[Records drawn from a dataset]
##########

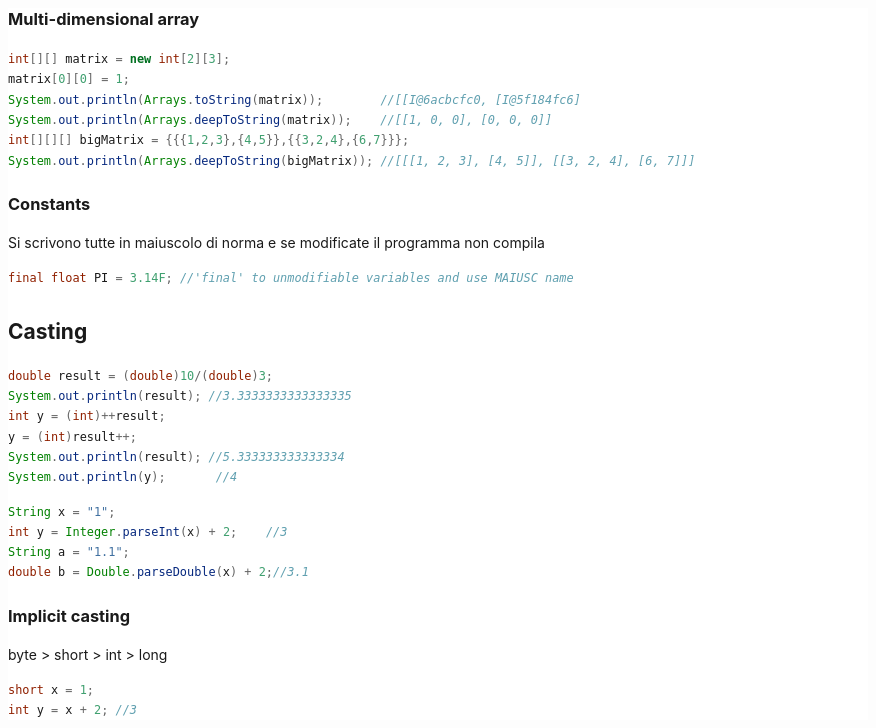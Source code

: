 
### Multi-dimensional array


```java
int[][] matrix = new int[2][3];
matrix[0][0] = 1;
System.out.println(Arrays.toString(matrix));		//[[I@6acbcfc0, [I@5f184fc6]
System.out.println(Arrays.deepToString(matrix));	//[[1, 0, 0], [0, 0, 0]]
int[][][] bigMatrix = {{{1,2,3},{4,5}},{{3,2,4},{6,7}}};
System.out.println(Arrays.deepToString(bigMatrix));	//[[[1, 2, 3], [4, 5]], [[3, 2, 4], [6, 7]]]
```


### Constants


Si scrivono tutte in maiuscolo di norma e se modificate il programma non compila


```java
final float PI = 3.14F;	//'final' to unmodifiable variables and use MAIUSC name
```


## Casting


```java
double result = (double)10/(double)3;
System.out.println(result);	//3.3333333333333335
int y = (int)++result;
y = (int)result++;
System.out.println(result);	//5.333333333333334
System.out.println(y);       //4
```


```java
String x = "1";
int y = Integer.parseInt(x) + 2;	//3
String a = "1.1";
double b = Double.parseDouble(x) + 2;//3.1


```






### Implicit casting


byte	>	short	>	int	>	long


```java
short x = 1;
int y = x + 2; //3
```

##########

• [Exercise aim]
Transcribe every entry exactly. Leave out the pictures.

• [Answer for this exercise]
Source code

: 
### Multi-dimensional array


```java
int[][] matrix = new int[2][3];
matrix[0][0] = 1;
System.out.println(Arrays.toString(matrix));		//[[I@6acbcfc0, [I@5f184fc6]
System.out.println(Arrays.deepToString(matrix));	//[[1, 0, 0], [0, 0, 0]]
int[][][] bigMatrix = {{{1,2,3},{4,5}},{{3,2,4},{6,7}}};
System.out.println(Arrays.deepToString(bigMatrix));	//[[[1, 2, 3], [4, 5]], [[3, 2, 4], [6, 7]]]
```


### Constants


Si scrivono tutte in maiuscolo di norma e se modificate il programma non compila


```java
final float PI = 3.14F;	//'final' to unmodifiable variables and use MAIUSC name
```


## Casting


```java
double result = (double)10/(double)3;
System.out.println(result);	//3.3333333333333335
int y = (int)++result;
y = (int)result++;
System.out.println(result);	//5.333333333333334
System.out.println(y);       //4
```


```java
String x = "1";
int y = Integer.parseInt(x) + 2;	//3
String a = "1.1";
double b = Double.parseDouble(x) + 2;//3.1


```






### Implicit casting


byte	>	short	>	int	>	long


```java
short x = 1;
int y = x + 2; //3
```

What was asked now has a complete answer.